The New Testament does not tell us how this happened. There is only one brief glimpse…in the narrative of the losing and finding of the boy Jesus in the temple. Mary acts like a typical mother, with the emotions of loss and anxiety and with the maternal demand to know why her son would go off without telling her and Joseph.
It is interesting that Luke cites her words and not Joseph’s. “Son, why have you done this to us? Your father and I have been looking for you with great anxiety” (2:48). These are words we expect a mother to say. Mary is not shy about asserting her maternal authority. It flows from her love of course….
Aside from this brief anecdote, we know nothing else about what happened between mother and son all those years. Her maternal training style, her motherly witness of virtues, her approach to parenting is not recorded for us. Nonetheless, we should not forget that it happened. Mary was indeed mother of God. But she was also a human mother of a son who had a human upbringing.

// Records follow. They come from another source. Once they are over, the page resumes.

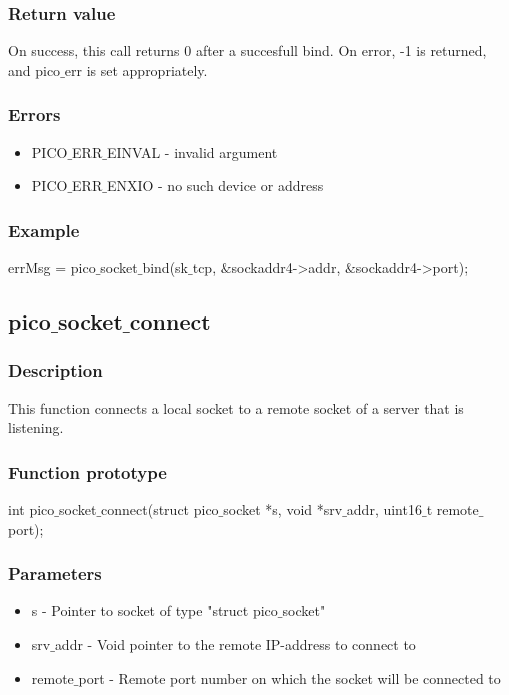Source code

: \subsubsection*{Return value}
On success, this call returns 0 after a succesfull bind.
On error, -1 is returned, and pico$\_$err is set appropriately.

\subsubsection*{Errors}
\begin{itemize}
\item PICO$\_$ERR$\_$EINVAL - invalid argument
\item PICO$\_$ERR$\_$ENXIO - no such device or address
\end{itemize}

\subsubsection*{Example}
errMsg = pico$\_$socket$\_$bind(sk$\_$tcp, $\&$sockaddr4->addr, $\&$sockaddr4->port);


\subsection{pico$\_$socket$\_$connect}

\subsubsection*{Description}
This function connects a local socket to a remote socket of a server that is listening.

\subsubsection*{Function prototype}
int pico$\_$socket$\_$connect(struct pico$\_$socket *s, void *srv$\_$addr, uint16$\_$t remote$\_$port);

\subsubsection*{Parameters}
\begin{itemize}
\item s - Pointer to socket of type "struct pico$\_$socket"
\item srv$\_$addr - Void pointer to the remote IP-address to connect to
\item remote$\_$port - Remote port number on which the socket will be connected to
\end{itemize} 

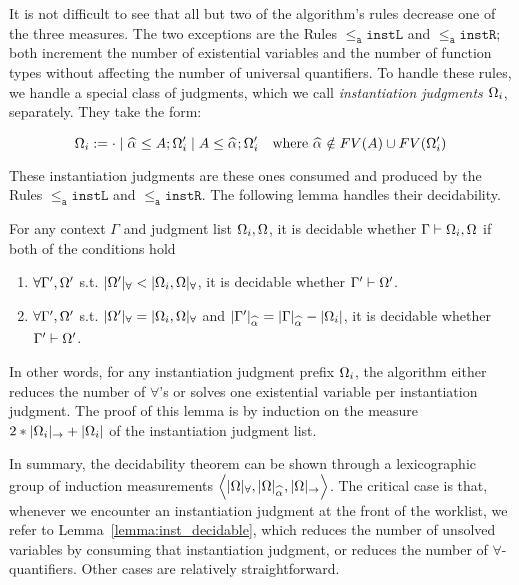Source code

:It is not difficult to see that all but two of the algorithm's rules decrease
one of the three measures. The two exceptions are the Rules $\mathtt{{\le_a}instL}$ and $\mathtt{{\le_a}instR}$; both increment the number of existential
variables and the number of function types without affecting the number of
universal quantifiers.
To handle these rules, we handle a special class of judgments, which
we call \emph{instantiation judgments} $\exps_i$, separately. They 
take the form:
\begin{definition}[$\exps_i$]
$$\exps_i := \cdot \mid \jcons{\al\le A}{\exps_i'} \mid \jcons{A\le \al}{\exps_i'}
\quad\text{where } \al\notin FV(A)\cup FV(\exps_i')$$
\end{definition}
These instantiation judgments are these ones consumed and
produced by the Rules $\mathtt{{\le_a}instL}$ and $\mathtt{{\le_a}instR}$.
The following lemma handles their decidability.
\begin{lemma}
	For any context $\Gamma$ and judgment list $\Omega_i, \Omega$, it is decidable whether $\Gamma\vdash \Omega_i,\Omega$ if both of the conditions hold
\begin{enumerate}[1)]
	\item $\forall \Gamma', \Omega'$ s.t. $|\Omega'|_\forall < |\Omega_i,\Omega|_\forall$, it is decidable whether $\Gamma'\vdash \Omega'$.
	\item $\forall \Gamma', \Omega'$ s.t. $|\Omega'|_\forall = |\Omega_i,\Omega|_\forall$ and $|\Gamma'|_{\al} = |\Gamma|_{\al} - |\exps_i|$, it is decidable whether $\Gamma'\vdash \Omega'$.
\end{enumerate}
\label{lemma:inst_decidable}
\end{lemma}
In other words, for any instantiation judgment prefix $\exps_i$, the algorithm
either reduces the number of $\forall$'s or solves one existential variable per
instantiation judgment. The proof of this lemma is by induction on the measure
$2*|\Omega_i|_{\to} + |\Omega_i|$ of the instantiation judgment list.

In summary, the decidability theorem can be shown through a lexicographic group
of induction measurements $\left\langle|\Omega|_\forall, |\Omega|_{\al},
|\Omega|_\to\right\rangle$. The critical case is that, whenever we
encounter an instantiation judgment at the front of the worklist, we refer to
Lemma~\ref{lemma:inst_decidable}, which reduces the number of unsolved
variables by consuming that instantiation judgment, or reduces the number of
$\forall$-quantifiers. Other cases are relatively straightforward.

A good part of a mother’s identity comes into play at Christmastime. How the house is decorated, whether we make our own cookies, buy them at the bakery, or skip them altogether, whether the children have to wear ties and “hard shoes” for the day—each is a litmus test of a mother’s worth. We’ll remember always the presence (or absence) of our own mothers at this time and we’ll imagine that says something about our worth as well.
The falsehood in all of this is that so much of it depends upon money. Francis learned from Mary’s example that money should never be an end in itself and, even when it is a means to an end, it is often a bad end. Francis emphasized instead a truer generosity that ignored self-serving gestures and focused instead on the real needs of others. One time, when some new friars wanted to keep some of their private property upon joining the order, he made this point clear:
My dear brother, God forbid that we should sin against the rule for anyone. I should prefer to see you strip our Lady’s altar bare rather than have you commit the slightest sin against our vow of poverty or the observance of the Gospel. The Blessed Virgin will be better pleased to see her altar laid bare and the Gospel counsel observed perfectly, rather than to have the altar properly decorated and her Son’s counsel violated….
Francis believed that a life of poverty helps us to realize what is always true—we do not depend on our wealth or our own power to survive; we are all utterly dependent on God. That should be as true for our self-understanding as it is for our day-to-day lives. What we learn from Mary is that who we are depends on God’s opinion—not anyone else’s.
We cannot choose how society defines us, but we can choose which voice to listen to. Is a new life worth postponing or forgoing our personal goals? Do the children in our lives know that their worth is unrelated to what is under the tree on Christmas morning? Do we ourselves know the same thing?
This Advent, let’s remember that who we are matters far more than what we do. In the crèche, Mary is not braiding the straw into garland, she is simply present and prayerful.